Facebook reported better-than-expected quarterly revenue but its profit took a hit from a $3 billion charge to cover a possible settlement of a Federal Trade Commission investigation of its privacy practices.
The social media giant said on Wednesday that the FTC inquiry — which began in March 2018 following reports that political consulting firm Cambridge Analytica had improperly access the data of 87 million Facebook users — remains unresolved and “there can be no assurance as to the timing or the terms of any final outcome.”
But in the first quarter, Facebook recorded the $3 billion charge as a reasonable estimate of the probable loss. “We estimate that the range of loss in this matter is $3.0 billion to $5.0 billion,” it said in a news release.
Facebook posted first-quarter adjusted earnings of $0.85 per share, compared to $1.89 per share excluding the charge. Revenue rose 26% to $15.08 billion, beating analysts’ estimates of $14.98 billion, as advertising revenue got a boost from Facebook’s newer Stories products.
“We had a good quarter and our business and community continue to grow,” CEO Mark Zuckerberg said. “We are focused on building out our privacy-focused vision for the future of social networking, and working collaboratively to address important issues around the internet.”
A $3 billion fine would be the FTC’s largest against a tech company, easily dwarfing the $22.5 million penalty imposed on Google in 2012. Facebook’s shares rose 7.5% to $196.38 in after-hours trading Wednesday, suggesting investors have already priced in the potential FTC fine.
The company has $45.2 billion in cash and securities on hand to pay the fine and make any necessary acquisitions.

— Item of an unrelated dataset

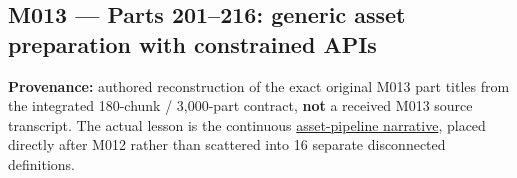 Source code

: \subsection{M013 --- Parts 201--216: generic asset preparation with constrained APIs}\label{appendix-fd090d982a15-m013-parts-201216-generic-asset-preparation-with-constrained-apis}

\hypertarget{appendix-fd090d982a15-m013-parts-201216-generic-asset-preparation-with-constrained-apis}{}

\textbf{Provenance:} authored reconstruction of the exact original M013 part titles from the integrated 180-chunk / 3,000-part contract, \textbf{not} a received M013 source transcript. The actual lesson is the continuous \hyperref[01-foundations-i-ch005-one-asset-pipeline-many-asset-types-generic-code-without-accidental-promises]{asset-pipeline narrative}, placed directly after M012 rather than scattered into 16 separate disconnected definitions.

According to Wired, the fine won’t damage Facebook financially, but “symbolically [it] is hugely significant. Even as Facebook has been pilloried for two years over its role in the 2016 U.S. presidential election, for the data leakage that created the Cambridge Analytica scandal, and for a hack last fall that exposed the data of 50 million users, the company had never been officially punished in any meaningful way.”